Italy, with 504 grape varieties that each require a different ripening time, is particularly “exposed to the effects of capricious weather, given that harvest operations there last more than 100 days, the longest duration in ‘Europe’, the main agricultural union Coldiretti recently stressed.

Reduction in demand

The phenomena that have affected the vineyards this year are very disparate and it has not yet been proven that they are directly linked to climate change, says Inaki Garcia de Cortazar-Atauri, from the Inrae agricultural research institute.

The consequences of the heavy rains in Italy, for example, are also linked to the artificialization of soils, this specialist in the impact of climate change on agriculture explains to AFP.

On the other hand, “we can observe that we have more and more recurrent extreme events” such as heat waves or intense rains in certain areas, which add to long-known scourges such as mildew.

Wine production should total between 241.7 and 246 million hectoliters, according to information collected by the OIV in 29 countries that represent 94% of world production.

In the Northern Hemisphere, such as Italy, wine production suffered particularly from several dangers in Spain (-14%) and Greece (-45%).

In France, even if production stabilizes as a whole, there are important disparities, the OIV points out.

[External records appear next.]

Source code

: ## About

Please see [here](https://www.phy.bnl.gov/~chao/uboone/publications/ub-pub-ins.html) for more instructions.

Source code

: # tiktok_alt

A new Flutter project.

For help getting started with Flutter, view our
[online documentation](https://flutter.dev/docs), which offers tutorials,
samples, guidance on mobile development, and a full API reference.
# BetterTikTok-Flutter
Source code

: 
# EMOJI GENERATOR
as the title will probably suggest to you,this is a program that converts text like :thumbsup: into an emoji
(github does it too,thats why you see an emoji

Bordeaux and the south-west region faced the spread of downy mildew while Languedoc-Roussillon was hit by heat waves and drought.

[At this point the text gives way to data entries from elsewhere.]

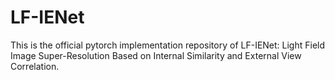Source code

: # LF-IENet
This is the official pytorch implementation repository of LF-IENet: Light Field Image Super-Resolution Based on Internal Similarity and External View Correlation.
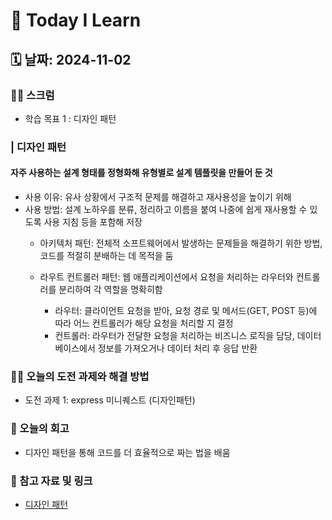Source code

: # 📝 Today I Learn

## 🗓️ 날짜: 2024-11-02

### 🙏🏻 스크럼
- 학습 목표 1 : 디자인 패턴

### | 디자인 패턴
#### 자주 사용하는 설계 형태를 정형화해 유형별로 설계 템플릿을 만들어 둔 것
- 사용 이유: 유사 상황에서 구조적 문제를 해결하고 재사용성을 높이기 위해 
- 사용 방법: 설계 노하우를 분류, 정리하고 이름을 붙여 나중에 쉽게 재사용할 수 있도록 사용 지침 등을 포함해 저장
    - 아키텍처 패턴: 전체적 소프트웨어에서 발생하는 문제들을 해결하기 위한 방법, 코드를 적절히 분배하는 데 목적을 둠

    - 라우트 컨트롤러 패턴: 웹 애플리케이션에서 요청을 처리하는 라우터와 컨트롤러를 분리하여 각 역할을 명확히함
        * 라우터: 클라이언트 요청을 받아, 요청 경로 및 메서드(GET, POST 등)에 따라 어느 컨트롤러가 해당 요청을 처리할 지 결정
        * 컨트롤러: 라우터가 전달한 요청을 처리하는 비즈니스 로직을 담당, 데이터베이스에서 정보를 가져오거나 데이터 처리 후 응답 반환
 
### ✊🏻 오늘의 도전 과제와 해결 방법
- 도전 과제 1: express 미니퀘스트 (디자인패턴)

### 💭 오늘의 회고
- 디자인 패턴을 통해 코드를 더 효율적으로 짜는 법을 배움

### 🔗 참고 자료 및 링크
- [디자인 패턴](https://www.notion.so/adapterz/12d394a480618016a5cbcef76f63b946?pvs=4)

However, “particularly large” volumes are expected in Cognac, Corsica and Champagne, the OIV underlines.

In the southern hemisphere, Australia (-24%), Argentina (-23%), Chile (-20%) and South Africa (-10%) were particularly affected.

Some countries fared well, starting with the United States (+12%), which maintained its place as the world’s fourth largest supplier, thanks to cool temperatures and heavy winter rains in the Napa and Sonoma wine regions.

The fall in production is not necessarily bad news, however, the OIV notes.

“With global consumption in decline and high inventories in many regions of the world, this expected low production could rebalance the global market,” the organization stresses.

The fact that France has once again become the world’s leading producer leaves the president of the Vignerons Coopérators de France, Joël Boueilh, indifferent. “I prefer to have winemakers who produce wines that sell well,” he said during a press conference in mid-October.